BLACK BULL AND STABS-BY-MISTAKE (right) NEAR LOWER END OF CUTBANK CAÑON

“Ai! That I will,” the chief answered.

But before I set down the story, I must explain Old Man.

Old Man (NÄp'-i) was the god who created the world, and all life upon it, and he was the god of the Blackfeet until, some centuries back, they got from some southern tribe another religion, of which the sun is the principal god. However, they still pray to Old Man, as well as to the gods of the later religion, although in time a great many stories have grown up about Old Man that make him appear to be more of a buffoon than a god. An interesting point about the word nÄp'-i is, that, while it is the term for an old man, its real meaning is dawn, or the first faint, white light that gives birth to the day. And so, in common with the ancient Mexicans, various tribes of the plains, the Aryans and other ancient races of the Old World, the original religion of the Blackfeet was the worship of light personified. Let us have now, the old chief’s story of

OLD MAN AND THE WOMAN

“Having created the world, the animals, grass, trees, all life upon it, Old Man realized that by having men live by themselves, and women by themselves, he had made a mistake. He saw that they should live together. The camps of the two sexes were far apart: the women were living here at the foot of the mountains, in Cutbank Valley, and the men were away down on Two Medicine River. Each camp had a buffalo trap, and subsisted wholly upon the buffalo that were decoyed into it.

“As I have said, Old Man saw that he had made a mistake in keeping men and women apart. In fact, he found that he himself wanted a woman; so he went to the men and said: ‘You shall no longer live by yourselves. Come! We will go up to the camp of the women, and each of us get one of them.’

“The men were more than glad to do that; it was what they had been hoping to do for a long time; so they hurried to put on their best clothes, and neatly braided their hair, and then started off with Old Man for the women’s camp. When they came in sight of it, Old Man told them to stop right there, and he would go ahead and plan with the women just what should be done. They sat down, and he went on to the women’s camp. Himself, he had on his old, soiled clothes; his fine clothes he had left back with the men.

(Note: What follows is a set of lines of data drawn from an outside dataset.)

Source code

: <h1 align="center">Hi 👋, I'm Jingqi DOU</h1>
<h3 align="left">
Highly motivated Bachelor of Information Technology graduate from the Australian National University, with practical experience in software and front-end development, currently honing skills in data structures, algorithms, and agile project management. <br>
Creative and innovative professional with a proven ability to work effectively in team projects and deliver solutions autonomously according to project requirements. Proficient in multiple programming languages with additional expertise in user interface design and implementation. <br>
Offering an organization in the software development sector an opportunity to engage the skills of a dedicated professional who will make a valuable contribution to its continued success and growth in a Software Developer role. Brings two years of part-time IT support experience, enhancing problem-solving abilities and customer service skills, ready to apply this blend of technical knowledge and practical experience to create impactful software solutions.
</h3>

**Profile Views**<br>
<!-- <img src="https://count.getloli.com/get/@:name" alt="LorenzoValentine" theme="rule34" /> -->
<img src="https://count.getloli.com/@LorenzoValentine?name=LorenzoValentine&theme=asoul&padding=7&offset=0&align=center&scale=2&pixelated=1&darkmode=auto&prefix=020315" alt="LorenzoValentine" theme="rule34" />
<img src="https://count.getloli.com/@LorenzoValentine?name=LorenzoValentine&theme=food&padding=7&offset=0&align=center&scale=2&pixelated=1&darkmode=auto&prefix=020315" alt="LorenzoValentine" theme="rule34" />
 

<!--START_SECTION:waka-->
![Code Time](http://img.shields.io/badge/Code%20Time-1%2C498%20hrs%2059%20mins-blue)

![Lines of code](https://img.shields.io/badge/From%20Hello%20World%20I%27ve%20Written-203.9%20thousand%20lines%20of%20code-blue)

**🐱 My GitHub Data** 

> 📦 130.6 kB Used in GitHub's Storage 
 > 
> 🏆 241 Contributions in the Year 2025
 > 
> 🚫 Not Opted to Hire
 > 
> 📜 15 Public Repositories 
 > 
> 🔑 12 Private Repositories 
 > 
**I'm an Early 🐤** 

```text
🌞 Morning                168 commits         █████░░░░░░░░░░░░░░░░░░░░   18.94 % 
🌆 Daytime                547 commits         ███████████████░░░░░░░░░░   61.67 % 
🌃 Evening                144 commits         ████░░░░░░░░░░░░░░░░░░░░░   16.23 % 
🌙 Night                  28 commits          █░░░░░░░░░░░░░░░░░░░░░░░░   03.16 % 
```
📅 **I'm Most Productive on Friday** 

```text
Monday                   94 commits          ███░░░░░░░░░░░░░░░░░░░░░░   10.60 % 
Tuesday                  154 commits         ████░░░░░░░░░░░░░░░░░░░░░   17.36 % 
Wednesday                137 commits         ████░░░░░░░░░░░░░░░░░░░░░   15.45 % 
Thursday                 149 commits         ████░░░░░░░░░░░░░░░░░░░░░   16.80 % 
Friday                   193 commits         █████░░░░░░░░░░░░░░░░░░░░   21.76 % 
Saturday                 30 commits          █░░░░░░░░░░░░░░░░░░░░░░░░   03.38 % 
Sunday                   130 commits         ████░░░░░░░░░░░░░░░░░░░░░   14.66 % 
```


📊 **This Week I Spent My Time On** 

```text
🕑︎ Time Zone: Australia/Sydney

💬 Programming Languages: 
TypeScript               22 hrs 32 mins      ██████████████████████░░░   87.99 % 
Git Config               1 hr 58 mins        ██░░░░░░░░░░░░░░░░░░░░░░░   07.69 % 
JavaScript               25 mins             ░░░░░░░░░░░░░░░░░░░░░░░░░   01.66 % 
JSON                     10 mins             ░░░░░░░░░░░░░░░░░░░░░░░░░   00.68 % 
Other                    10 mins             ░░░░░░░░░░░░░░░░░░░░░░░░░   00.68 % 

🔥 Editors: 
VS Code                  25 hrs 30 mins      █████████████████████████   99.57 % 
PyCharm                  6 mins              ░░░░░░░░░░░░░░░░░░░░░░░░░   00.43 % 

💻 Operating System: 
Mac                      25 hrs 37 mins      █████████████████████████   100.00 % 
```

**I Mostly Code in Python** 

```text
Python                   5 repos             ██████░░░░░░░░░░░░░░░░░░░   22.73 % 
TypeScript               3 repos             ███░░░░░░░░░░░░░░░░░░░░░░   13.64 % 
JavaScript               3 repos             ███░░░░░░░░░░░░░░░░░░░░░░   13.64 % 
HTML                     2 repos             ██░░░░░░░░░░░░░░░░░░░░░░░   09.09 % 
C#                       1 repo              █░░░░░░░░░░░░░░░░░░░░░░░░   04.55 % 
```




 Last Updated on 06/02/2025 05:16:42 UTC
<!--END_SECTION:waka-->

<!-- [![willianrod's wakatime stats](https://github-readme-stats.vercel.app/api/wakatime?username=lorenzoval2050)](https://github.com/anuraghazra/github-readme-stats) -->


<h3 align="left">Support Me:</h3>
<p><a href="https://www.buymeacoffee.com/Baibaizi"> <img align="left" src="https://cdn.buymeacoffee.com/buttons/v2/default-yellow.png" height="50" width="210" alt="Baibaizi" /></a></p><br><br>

“Arrived in the camp, he found only two or three women there; the woman chief and all the others were down at the buffalo trap, butchering the animals that they had that morning decoyed into it. When he told the few women that he found why he had come, he greatly excited and pleased them, and they started at once to run and tell the others to hurry up from the trap and meet the men.

“‘But wait. Not so fast. I want a word with you,’ Old Man called out; and when they came back to him, he asked: ‘What kind of a woman is your chief?’

“‘Everything that is good, and kind and brave, that is our chief,’ one answered. And another said: ‘Ai! She is all that, and more; and she is the most beautiful woman of us all!’

“This pleased Old Man. He said to himself, ‘That is the woman for me. I must have her.’ And to the waiting women he said: ‘It is right that chief woman should mate with chief man. You women are to come to us, and each select the man you want. Now, tell your chief woman that the chief man is brave and kind and handsome, and that she shall select him for her man. She will know him by the way he is dressed. He wears buckskin shirt and leggings, embroidered with porcupine quills, and a cow-leather robe with a big porcupine-quill embroidered sun in the center of it. You tell her to take him for her man!’

“‘We will do so!’ the women cried, and started off for the buffalo trap as fast as they could run.

“Old Man hurried back to the waiting men, and hurriedly put on his fine clothes, the ones that he had described to the women. “Trembling with excitement, and out of breath from their long, swift run, Old Man’s messengers arrived at the buffalo trap and told their wonderful news,—that men had come to marry them; that each woman was to choose the man that she thought would best suit her. The butchering of the animals ceased at once, and the women started for their camp to put on their good clothes and recomb their hair. They wanted to appear as neat and clean and well dressed as possible, before the men. Yes, all ran for their camp, all except the chief woman. Said she: ‘I cannot leave here until I finish skinning this spotted medicine calf. Go, all of you, and I will join you as soon as I can.’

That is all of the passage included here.